L’enterrement de M. Larive passa inaperçu. Le juge de paix déclara que le défunt « n’était pas à la page ». Quant aux âmes simples, elles ne furent même pas scandalisées. Lorsque le corps, rapidement conduit au cimetière, traversa le bourg, quelqu’un demanda :
— Pour tchi qui s’est pas fait enterrer comme les aut’gens ?
Et j’entendis une Cotentinoise, fraîche et gaie comme l’avait été Dlaïde, qui répondait :
— Cé pt’êt’bi paçqu’il avait l’dos pointu.
III
LA VISITE DE THORANE
Ce jour-là, j’avais reçu des nouvelles d’un de mes amis, officier supérieur à l’armée d’occupation. Il me racontait sa vie aux provinces du Rhin. Sa lettre était arrivée dans l’après-midi, et, après l’avoir lue au coin du feu, quand les flammes dessinaient déjà sur le mur des ombres fantastiques, je me laissais aller à une rêverie où j’évoquais à mon tour, avec des vers de Henri Heine et des pages de Gœthe, mes promenades récentes et anciennes au pays rhénan.

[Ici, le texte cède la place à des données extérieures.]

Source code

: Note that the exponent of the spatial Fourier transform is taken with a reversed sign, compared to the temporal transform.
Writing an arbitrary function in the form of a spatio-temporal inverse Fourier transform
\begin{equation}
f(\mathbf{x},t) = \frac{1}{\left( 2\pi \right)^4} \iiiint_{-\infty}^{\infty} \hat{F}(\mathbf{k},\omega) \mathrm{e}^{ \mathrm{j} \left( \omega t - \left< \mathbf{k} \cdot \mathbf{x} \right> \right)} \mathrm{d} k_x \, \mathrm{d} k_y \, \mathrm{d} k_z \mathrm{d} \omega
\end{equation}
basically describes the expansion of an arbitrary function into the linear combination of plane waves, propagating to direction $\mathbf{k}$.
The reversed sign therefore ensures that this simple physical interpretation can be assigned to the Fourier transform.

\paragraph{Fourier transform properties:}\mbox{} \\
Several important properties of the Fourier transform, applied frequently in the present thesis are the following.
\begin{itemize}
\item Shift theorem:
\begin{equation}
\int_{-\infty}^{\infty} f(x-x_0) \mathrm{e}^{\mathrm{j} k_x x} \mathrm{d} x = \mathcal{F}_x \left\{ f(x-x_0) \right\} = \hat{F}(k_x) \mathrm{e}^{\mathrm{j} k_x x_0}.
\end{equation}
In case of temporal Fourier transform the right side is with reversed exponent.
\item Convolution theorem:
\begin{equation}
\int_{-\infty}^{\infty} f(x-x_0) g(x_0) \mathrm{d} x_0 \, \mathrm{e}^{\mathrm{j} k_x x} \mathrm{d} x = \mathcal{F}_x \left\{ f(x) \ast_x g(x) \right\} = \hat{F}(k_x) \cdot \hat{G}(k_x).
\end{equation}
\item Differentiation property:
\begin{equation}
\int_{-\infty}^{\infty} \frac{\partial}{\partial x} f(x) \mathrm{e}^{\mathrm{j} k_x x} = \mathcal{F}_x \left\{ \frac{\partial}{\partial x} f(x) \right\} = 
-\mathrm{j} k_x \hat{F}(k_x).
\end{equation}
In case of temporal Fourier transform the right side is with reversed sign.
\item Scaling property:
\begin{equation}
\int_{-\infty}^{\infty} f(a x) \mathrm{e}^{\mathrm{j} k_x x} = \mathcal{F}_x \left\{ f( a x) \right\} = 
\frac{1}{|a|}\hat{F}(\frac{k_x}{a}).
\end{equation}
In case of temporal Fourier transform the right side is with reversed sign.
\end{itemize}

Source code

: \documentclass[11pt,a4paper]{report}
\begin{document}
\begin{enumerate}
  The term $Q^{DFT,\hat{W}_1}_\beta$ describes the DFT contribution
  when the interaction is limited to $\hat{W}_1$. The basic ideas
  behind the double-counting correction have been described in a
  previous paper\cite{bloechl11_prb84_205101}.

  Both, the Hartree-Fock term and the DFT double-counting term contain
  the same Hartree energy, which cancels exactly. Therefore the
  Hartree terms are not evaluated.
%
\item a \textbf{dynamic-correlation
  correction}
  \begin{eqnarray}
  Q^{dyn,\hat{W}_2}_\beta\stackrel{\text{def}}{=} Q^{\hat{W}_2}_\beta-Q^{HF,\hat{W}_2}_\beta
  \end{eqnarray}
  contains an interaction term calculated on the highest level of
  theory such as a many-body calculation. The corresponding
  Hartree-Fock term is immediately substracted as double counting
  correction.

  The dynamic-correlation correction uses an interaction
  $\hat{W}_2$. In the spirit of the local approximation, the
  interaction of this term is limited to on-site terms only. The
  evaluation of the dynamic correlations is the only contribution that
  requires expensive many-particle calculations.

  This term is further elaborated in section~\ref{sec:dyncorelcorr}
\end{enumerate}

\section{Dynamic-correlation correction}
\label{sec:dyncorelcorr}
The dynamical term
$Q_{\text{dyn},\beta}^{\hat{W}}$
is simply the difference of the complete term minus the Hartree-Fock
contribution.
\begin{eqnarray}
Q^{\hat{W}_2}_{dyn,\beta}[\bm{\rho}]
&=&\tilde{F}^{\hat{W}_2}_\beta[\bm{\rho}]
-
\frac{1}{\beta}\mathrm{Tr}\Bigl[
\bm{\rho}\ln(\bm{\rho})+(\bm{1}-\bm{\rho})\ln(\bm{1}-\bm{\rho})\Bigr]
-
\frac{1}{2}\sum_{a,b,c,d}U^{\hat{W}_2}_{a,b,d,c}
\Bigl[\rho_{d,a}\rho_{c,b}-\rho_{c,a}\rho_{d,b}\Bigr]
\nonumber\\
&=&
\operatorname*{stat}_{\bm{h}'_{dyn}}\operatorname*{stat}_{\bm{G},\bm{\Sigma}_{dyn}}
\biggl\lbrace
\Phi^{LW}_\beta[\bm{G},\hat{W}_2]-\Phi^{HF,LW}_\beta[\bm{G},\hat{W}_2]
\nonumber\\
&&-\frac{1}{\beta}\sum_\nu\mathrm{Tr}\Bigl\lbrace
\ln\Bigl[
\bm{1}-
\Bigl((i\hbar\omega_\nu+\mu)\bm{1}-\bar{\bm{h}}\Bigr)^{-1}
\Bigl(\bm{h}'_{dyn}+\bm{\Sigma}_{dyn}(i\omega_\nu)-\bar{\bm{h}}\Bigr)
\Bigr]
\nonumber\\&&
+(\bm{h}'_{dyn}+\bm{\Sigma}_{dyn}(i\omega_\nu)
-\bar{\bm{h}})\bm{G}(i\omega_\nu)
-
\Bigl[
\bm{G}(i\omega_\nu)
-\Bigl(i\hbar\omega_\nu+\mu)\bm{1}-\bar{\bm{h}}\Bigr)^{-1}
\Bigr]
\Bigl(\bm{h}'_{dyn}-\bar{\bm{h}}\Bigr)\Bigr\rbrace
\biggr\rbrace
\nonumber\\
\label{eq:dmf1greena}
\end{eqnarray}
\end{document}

Je ne sais depuis combien de temps j’étais perdu dans mes souvenirs, lorsque, sans que j’eusse entendu ouvrir la porte, je vis un homme de haute taille et qui me sembla bizarrement vêtu. La nuit tombait. Ma chambre n’était plus éclairée que par la lueur des bûches. L’homme, qui me parut long et maigre, se tenait silencieux devant moi. Bientôt, mes yeux s’habituant à la pénombre, je distinguai que le mystérieux visiteur portait une épée au côté, sur la tête une perruque courte, et qu’il était vêtu, autant que je pouvais en juger, d’un habit bleu de roi, dont les basques étaient retroussées et attachées par des boutons d’argent. Son aspect était à la fois mondain et militaire et il tenait sous son bras avec une fière élégance une sorte de tricorne galonné.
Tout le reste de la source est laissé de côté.